An award-winning potter, Erik is a descendant of the legendary Maria Martinez, who was responsible for the revival of black pottery, over 100 years ago.
His grandmother, Carmelita Dunlap was a niece of Maria’s and was raised by her. Erik’s mother, Martha Appleleaf, is also a noted potter.
This perfectly proportioned, exquisitely formed jar is an excellent example of his potting skill and artistic flair.
It is stone-polished, by hand, transformed from flower-pot matte texture to a remarkable sheen.
Around the middle of this ovoid form, a series of traditional motifs have been reverse painted.
That is, after the pot was formed, fired in the ground, and smothered with dried horse or sheep manure (which created the indelible black color), it was laboriously polished with a hand-held stone.
The polished designs were the background; the matte areas around them were painted on with a clay slip.

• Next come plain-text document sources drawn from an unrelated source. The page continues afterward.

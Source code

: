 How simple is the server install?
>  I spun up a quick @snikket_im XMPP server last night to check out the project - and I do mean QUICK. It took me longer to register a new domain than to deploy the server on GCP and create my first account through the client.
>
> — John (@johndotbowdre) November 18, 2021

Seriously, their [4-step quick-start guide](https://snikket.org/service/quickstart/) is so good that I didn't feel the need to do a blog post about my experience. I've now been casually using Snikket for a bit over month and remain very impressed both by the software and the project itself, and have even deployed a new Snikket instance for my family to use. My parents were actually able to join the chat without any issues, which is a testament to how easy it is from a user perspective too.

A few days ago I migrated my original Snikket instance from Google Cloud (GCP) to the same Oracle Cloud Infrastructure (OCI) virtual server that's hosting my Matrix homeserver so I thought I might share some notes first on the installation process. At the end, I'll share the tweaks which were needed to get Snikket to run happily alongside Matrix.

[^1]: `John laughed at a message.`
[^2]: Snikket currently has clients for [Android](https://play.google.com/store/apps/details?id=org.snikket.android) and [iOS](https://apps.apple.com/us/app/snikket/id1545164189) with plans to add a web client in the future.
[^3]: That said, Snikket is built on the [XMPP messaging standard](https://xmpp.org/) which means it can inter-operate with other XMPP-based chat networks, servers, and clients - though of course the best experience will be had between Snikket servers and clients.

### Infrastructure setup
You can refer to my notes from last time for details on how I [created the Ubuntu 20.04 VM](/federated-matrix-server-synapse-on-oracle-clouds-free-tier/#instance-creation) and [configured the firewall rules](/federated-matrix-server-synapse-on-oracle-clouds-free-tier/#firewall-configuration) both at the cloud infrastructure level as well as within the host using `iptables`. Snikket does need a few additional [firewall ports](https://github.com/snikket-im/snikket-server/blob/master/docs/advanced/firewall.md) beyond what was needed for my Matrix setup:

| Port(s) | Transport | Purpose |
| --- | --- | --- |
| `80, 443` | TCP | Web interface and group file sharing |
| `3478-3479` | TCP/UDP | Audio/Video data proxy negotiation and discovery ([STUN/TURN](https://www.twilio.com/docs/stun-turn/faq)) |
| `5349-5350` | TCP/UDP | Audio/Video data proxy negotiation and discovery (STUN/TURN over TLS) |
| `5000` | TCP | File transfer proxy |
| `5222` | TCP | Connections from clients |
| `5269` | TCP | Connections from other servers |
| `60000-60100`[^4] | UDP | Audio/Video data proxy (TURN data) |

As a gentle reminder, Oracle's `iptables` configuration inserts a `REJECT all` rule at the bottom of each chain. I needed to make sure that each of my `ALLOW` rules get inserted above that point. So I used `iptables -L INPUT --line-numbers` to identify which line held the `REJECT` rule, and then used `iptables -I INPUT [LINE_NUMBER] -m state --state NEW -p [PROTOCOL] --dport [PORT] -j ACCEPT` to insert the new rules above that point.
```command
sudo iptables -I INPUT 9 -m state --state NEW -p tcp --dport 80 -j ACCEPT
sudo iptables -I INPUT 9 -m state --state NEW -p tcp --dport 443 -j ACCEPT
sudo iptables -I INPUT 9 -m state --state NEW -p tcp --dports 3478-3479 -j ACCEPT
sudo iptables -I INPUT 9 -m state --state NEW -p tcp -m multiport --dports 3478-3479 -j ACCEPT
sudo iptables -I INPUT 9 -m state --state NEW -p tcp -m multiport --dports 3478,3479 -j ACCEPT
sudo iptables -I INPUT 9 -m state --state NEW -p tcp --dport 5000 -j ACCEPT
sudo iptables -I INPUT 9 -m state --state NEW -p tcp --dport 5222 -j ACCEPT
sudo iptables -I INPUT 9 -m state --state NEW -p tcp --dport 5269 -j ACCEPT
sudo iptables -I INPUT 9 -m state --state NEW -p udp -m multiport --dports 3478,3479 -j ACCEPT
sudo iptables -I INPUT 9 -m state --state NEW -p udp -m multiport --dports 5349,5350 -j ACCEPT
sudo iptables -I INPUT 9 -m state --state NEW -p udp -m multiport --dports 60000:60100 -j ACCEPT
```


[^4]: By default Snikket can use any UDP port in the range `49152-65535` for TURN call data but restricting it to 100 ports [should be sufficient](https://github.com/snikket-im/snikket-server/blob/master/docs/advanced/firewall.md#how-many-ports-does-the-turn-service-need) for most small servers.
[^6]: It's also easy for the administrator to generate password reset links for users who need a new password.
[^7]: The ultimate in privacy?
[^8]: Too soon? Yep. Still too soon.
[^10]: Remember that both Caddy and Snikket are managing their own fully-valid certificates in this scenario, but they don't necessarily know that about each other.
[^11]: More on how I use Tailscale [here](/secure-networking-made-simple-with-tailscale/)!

A creative element is the inlaid row of baby olive shell heishi – tiny hand-cut beads – that winds gracefully around the shoulder. Another strand of the same tiny heishi flows around, toward the base.
The warm brown of the shell is a subtle and sophisticated combination, with the black surface of the piece.
The sinuous form of the inlaid heishi, together with the rain signs on one side, and the stylized feathers on the other, signify hopes for rain and rivers, or streams.
Feathers are metaphors for prayers since birds fly so high, they seem to reach the heavens.
Rain and flowing water are precious in the high desert, where the Pueblos are located.
Stunning in form, finish, and design, this small jar radiates elegance and serenity.
The celebrated legacy of Maria lives on.